BEGIN
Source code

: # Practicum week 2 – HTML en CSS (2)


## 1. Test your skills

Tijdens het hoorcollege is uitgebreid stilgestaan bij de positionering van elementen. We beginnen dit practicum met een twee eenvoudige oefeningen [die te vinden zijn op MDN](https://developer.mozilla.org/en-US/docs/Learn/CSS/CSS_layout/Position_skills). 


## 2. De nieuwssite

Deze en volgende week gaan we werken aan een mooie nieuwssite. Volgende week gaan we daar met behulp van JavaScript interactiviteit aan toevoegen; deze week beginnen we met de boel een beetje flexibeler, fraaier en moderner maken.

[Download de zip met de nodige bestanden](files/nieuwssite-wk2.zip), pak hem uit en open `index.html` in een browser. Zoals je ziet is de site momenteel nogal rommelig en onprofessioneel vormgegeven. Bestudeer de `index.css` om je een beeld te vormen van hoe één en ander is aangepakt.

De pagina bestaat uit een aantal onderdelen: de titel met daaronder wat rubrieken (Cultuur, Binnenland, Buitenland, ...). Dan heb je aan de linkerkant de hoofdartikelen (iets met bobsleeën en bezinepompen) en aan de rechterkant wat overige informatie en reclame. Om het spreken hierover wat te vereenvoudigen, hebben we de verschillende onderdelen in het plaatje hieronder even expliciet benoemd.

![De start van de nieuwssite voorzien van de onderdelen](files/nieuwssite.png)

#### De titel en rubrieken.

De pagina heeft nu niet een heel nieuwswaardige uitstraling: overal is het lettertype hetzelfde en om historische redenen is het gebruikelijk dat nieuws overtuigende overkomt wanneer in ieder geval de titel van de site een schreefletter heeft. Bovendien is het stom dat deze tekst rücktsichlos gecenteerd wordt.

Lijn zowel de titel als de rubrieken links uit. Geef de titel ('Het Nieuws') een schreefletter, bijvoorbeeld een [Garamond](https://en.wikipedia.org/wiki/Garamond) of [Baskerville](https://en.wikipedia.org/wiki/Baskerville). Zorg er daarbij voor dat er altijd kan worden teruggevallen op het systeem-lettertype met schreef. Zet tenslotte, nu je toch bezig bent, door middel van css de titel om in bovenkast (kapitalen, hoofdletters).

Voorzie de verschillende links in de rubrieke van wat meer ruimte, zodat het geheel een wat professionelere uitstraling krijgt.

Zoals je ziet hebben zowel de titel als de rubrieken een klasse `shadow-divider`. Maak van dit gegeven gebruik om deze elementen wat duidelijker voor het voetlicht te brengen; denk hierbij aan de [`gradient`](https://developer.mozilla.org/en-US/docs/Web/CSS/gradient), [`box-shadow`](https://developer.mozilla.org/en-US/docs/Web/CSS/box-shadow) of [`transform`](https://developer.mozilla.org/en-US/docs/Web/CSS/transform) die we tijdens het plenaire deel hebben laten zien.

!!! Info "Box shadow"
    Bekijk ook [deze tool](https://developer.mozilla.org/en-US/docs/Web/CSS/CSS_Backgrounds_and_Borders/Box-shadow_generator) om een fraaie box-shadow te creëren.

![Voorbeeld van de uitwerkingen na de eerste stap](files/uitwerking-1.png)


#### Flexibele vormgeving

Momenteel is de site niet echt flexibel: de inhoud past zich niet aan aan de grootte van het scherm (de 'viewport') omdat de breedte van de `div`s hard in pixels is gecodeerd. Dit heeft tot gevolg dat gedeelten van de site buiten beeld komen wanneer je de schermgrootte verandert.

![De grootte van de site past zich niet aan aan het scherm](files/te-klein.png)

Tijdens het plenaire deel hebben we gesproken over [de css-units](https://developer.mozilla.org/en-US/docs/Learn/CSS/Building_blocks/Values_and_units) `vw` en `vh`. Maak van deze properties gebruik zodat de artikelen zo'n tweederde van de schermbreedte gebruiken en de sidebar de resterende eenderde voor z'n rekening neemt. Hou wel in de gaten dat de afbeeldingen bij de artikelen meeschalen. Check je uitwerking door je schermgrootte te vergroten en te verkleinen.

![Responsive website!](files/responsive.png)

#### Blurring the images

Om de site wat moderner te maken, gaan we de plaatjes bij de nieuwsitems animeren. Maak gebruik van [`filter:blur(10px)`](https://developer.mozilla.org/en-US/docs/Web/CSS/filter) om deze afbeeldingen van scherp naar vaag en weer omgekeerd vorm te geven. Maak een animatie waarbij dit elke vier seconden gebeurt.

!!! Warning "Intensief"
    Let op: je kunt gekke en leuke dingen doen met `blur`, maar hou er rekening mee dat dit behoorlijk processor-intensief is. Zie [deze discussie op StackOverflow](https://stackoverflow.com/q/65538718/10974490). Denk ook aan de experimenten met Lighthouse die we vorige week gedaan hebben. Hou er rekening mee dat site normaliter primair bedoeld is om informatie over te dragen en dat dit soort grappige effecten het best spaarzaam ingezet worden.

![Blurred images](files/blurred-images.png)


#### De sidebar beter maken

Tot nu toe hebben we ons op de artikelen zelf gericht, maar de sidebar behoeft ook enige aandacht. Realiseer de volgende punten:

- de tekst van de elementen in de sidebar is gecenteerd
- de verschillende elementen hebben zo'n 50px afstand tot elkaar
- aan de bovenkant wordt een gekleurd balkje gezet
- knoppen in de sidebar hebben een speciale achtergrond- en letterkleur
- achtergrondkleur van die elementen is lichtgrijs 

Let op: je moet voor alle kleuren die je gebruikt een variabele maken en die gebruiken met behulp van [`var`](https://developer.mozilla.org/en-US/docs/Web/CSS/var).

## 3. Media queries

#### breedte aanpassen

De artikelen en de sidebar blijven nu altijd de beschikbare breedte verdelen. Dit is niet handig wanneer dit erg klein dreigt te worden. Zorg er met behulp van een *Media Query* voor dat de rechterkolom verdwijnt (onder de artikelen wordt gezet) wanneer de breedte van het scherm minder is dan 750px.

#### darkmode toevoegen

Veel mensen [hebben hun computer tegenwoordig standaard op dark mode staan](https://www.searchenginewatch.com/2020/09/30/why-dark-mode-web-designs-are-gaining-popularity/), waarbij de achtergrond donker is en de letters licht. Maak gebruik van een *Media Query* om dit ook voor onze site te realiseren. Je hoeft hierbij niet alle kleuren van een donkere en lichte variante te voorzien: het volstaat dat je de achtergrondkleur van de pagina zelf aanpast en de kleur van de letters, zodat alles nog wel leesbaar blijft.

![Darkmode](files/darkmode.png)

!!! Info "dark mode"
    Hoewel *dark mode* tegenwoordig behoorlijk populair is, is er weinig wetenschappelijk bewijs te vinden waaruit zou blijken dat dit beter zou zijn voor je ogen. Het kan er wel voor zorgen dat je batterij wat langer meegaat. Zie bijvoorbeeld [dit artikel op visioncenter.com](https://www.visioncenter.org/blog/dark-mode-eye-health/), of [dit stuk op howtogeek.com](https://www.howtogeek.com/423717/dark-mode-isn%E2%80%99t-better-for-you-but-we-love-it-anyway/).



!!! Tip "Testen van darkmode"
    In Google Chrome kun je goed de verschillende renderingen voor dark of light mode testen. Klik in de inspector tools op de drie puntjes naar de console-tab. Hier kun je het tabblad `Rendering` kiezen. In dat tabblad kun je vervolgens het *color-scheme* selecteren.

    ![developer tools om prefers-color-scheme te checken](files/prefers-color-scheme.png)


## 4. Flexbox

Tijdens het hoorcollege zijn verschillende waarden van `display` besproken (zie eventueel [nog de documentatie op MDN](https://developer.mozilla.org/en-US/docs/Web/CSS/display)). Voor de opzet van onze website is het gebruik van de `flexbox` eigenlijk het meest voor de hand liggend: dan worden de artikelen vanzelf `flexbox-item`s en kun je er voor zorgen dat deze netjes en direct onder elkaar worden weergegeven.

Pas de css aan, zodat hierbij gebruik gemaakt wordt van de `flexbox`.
END
## Requirement
Would you please reproduce the entries above word for word?

## Answer section
Source code

: # Practicum week 2 – HTML en CSS (2)


## 1. Test your skills

Tijdens het hoorcollege is uitgebreid stilgestaan bij de positionering van elementen. We beginnen dit practicum met een twee eenvoudige oefeningen [die te vinden zijn op MDN](https://developer.mozilla.org/en-US/docs/Learn/CSS/CSS_layout/Position_skills). 


## 2. De nieuwssite

Deze en volgende week gaan we werken aan een mooie nieuwssite. Volgende week gaan we daar met behulp van JavaScript interactiviteit aan toevoegen; deze week beginnen we met de boel een beetje flexibeler, fraaier en moderner maken.

[Download de zip met de nodige bestanden](files/nieuwssite-wk2.zip), pak hem uit en open `index.html` in een browser. Zoals je ziet is de site momenteel nogal rommelig en onprofessioneel vormgegeven. Bestudeer de `index.css` om je een beeld te vormen van hoe één en ander is aangepakt.

De pagina bestaat uit een aantal onderdelen: de titel met daaronder wat rubrieken (Cultuur, Binnenland, Buitenland, ...). Dan heb je aan de linkerkant de hoofdartikelen (iets met bobsleeën en bezinepompen) en aan de rechterkant wat overige informatie en reclame. Om het spreken hierover wat te vereenvoudigen, hebben we de verschillende onderdelen in het plaatje hieronder even expliciet benoemd.

![De start van de nieuwssite voorzien van de onderdelen](files/nieuwssite.png)

#### De titel en rubrieken.

De pagina heeft nu niet een heel nieuwswaardige uitstraling: overal is het lettertype hetzelfde en om historische redenen is het gebruikelijk dat nieuws overtuigende overkomt wanneer in ieder geval de titel van de site een schreefletter heeft. Bovendien is het stom dat deze tekst rücktsichlos gecenteerd wordt.

Lijn zowel de titel als de rubrieken links uit. Geef de titel ('Het Nieuws') een schreefletter, bijvoorbeeld een [Garamond](https://en.wikipedia.org/wiki/Garamond) of [Baskerville](https://en.wikipedia.org/wiki/Baskerville). Zorg er daarbij voor dat er altijd kan worden teruggevallen op het systeem-lettertype met schreef. Zet tenslotte, nu je toch bezig bent, door middel van css de titel om in bovenkast (kapitalen, hoofdletters).

Voorzie de verschillende links in de rubrieke van wat meer ruimte, zodat het geheel een wat professionelere uitstraling krijgt.

Zoals je ziet hebben zowel de titel als de rubrieken een klasse `shadow-divider`. Maak van dit gegeven gebruik om deze elementen wat duidelijker voor het voetlicht te brengen; denk hierbij aan de [`gradient`](https://developer.mozilla.org/en-US/docs/Web/CSS/gradient), [`box-shadow`](https://developer.mozilla.org/en-US/docs/Web/CSS/box-shadow) of [`transform`](https://developer.mozilla.org/en-US/docs/Web/CSS/transform) die we tijdens het plenaire deel hebben laten zien.

!!! Info "Box shadow"
    Bekijk ook [deze tool](https://developer.mozilla.org/en-US/docs/Web/CSS/CSS_Backgrounds_and_Borders/Box-shadow_generator) om een fraaie box-shadow te creëren.

![Voorbeeld van de uitwerkingen na de eerste stap](files/uitwerking-1.png)


#### Flexibele vormgeving

Momenteel is de site niet echt flexibel: de inhoud past zich niet aan aan de grootte van het scherm (de 'viewport') omdat de breedte van de `div`s hard in pixels is gecodeerd. Dit heeft tot gevolg dat gedeelten van de site buiten beeld komen wanneer je de schermgrootte verandert.

![De grootte van de site past zich niet aan aan het scherm](files/te-klein.png)

Tijdens het plenaire deel hebben we gesproken over [de css-units](https://developer.mozilla.org/en-US/docs/Learn/CSS/Building_blocks/Values_and_units) `vw` en `vh`. Maak van deze properties gebruik zodat de artikelen zo'n tweederde van de schermbreedte gebruiken en de sidebar de resterende eenderde voor z'n rekening neemt. Hou wel in de gaten dat de afbeeldingen bij de artikelen meeschalen. Check je uitwerking door je schermgrootte te vergroten en te verkleinen.

![Responsive website!](files/responsive.png)

#### Blurring the images

Om de site wat moderner te maken, gaan we de plaatjes bij de nieuwsitems animeren. Maak gebruik van [`filter:blur(10px)`](https://developer.mozilla.org/en-US/docs/Web/CSS/filter) om deze afbeeldingen van scherp naar vaag en weer omgekeerd vorm te geven. Maak een animatie waarbij dit elke vier seconden gebeurt.

!!! Warning "Intensief"
    Let op: je kunt gekke en leuke dingen doen met `blur`, maar hou er rekening mee dat dit behoorlijk processor-intensief is. Zie [deze discussie op StackOverflow](https://stackoverflow.com/q/65538718/10974490). Denk ook aan de experimenten met Lighthouse die we vorige week gedaan hebben. Hou er rekening mee dat site normaliter primair bedoeld is om informatie over te dragen en dat dit soort grappige effecten het best spaarzaam ingezet worden.

![Blurred images](files/blurred-images.png)


#### De sidebar beter maken

Tot nu toe hebben we ons op de artikelen zelf gericht, maar de sidebar behoeft ook enige aandacht. Realiseer de volgende punten:

- de tekst van de elementen in de sidebar is gecenteerd
- de verschillende elementen hebben zo'n 50px afstand tot elkaar
- aan de bovenkant wordt een gekleurd balkje gezet
- knoppen in de sidebar hebben een speciale achtergrond- en letterkleur
- achtergrondkleur van die elementen is lichtgrijs 

Let op: je moet voor alle kleuren die je gebruikt een variabele maken en die gebruiken met behulp van [`var`](https://developer.mozilla.org/en-US/docs/Web/CSS/var).

## 3. Media queries

#### breedte aanpassen

De artikelen en de sidebar blijven nu altijd de beschikbare breedte verdelen. Dit is niet handig wanneer dit erg klein dreigt te worden. Zorg er met behulp van een *Media Query* voor dat de rechterkolom verdwijnt (onder de artikelen wordt gezet) wanneer de breedte van het scherm minder is dan 750px.

#### darkmode toevoegen

Veel mensen [hebben hun computer tegenwoordig standaard op dark mode staan](https://www.searchenginewatch.com/2020/09/30/why-dark-mode-web-designs-are-gaining-popularity/), waarbij de achtergrond donker is en de letters licht. Maak gebruik van een *Media Query* om dit ook voor onze site te realiseren. Je hoeft hierbij niet alle kleuren van een donkere en lichte variante te voorzien: het volstaat dat je de achtergrondkleur van de pagina zelf aanpast en de kleur van de letters, zodat alles nog wel leesbaar blijft.

![Darkmode](files/darkmode.png)

!!! Info "dark mode"
    Hoewel *dark mode* tegenwoordig behoorlijk populair is, is er weinig wetenschappelijk bewijs te vinden waaruit zou blijken dat dit beter zou zijn voor je ogen. Het kan er wel voor zorgen dat je batterij wat langer meegaat. Zie bijvoorbeeld [dit artikel op visioncenter.com](https://www.visioncenter.org/blog/dark-mode-eye-health/), of [dit stuk op howtogeek.com](https://www.howtogeek.com/423717/dark-mode-isn%E2%80%99t-better-for-you-but-we-love-it-anyway/).



!!! Tip "Testen van darkmode"
    In Google Chrome kun je goed de verschillende renderingen voor dark of light mode testen. Klik in de inspector tools op de drie puntjes naar de console-tab. Hier kun je het tabblad `Rendering` kiezen. In dat tabblad kun je vervolgens het *color-scheme* selecteren.

    ![developer tools om prefers-color-scheme te checken](files/prefers-color-scheme.png)


## 4. Flexbox

Tijdens het hoorcollege zijn verschillende waarden van `display` besproken (zie eventueel [nog de documentatie op MDN](https://developer.mozilla.org/en-US/docs/Web/CSS/display)). Voor de opzet van onze website is het gebruik van de `flexbox` eigenlijk het meest voor de hand liggend: dan worden de artikelen vanzelf `flexbox-item`s en kun je er voor zorgen dat deze netjes en direct onder elkaar worden weergegeven.

Pas de css aan, zodat hierbij gebruik gemaakt wordt van de `flexbox`.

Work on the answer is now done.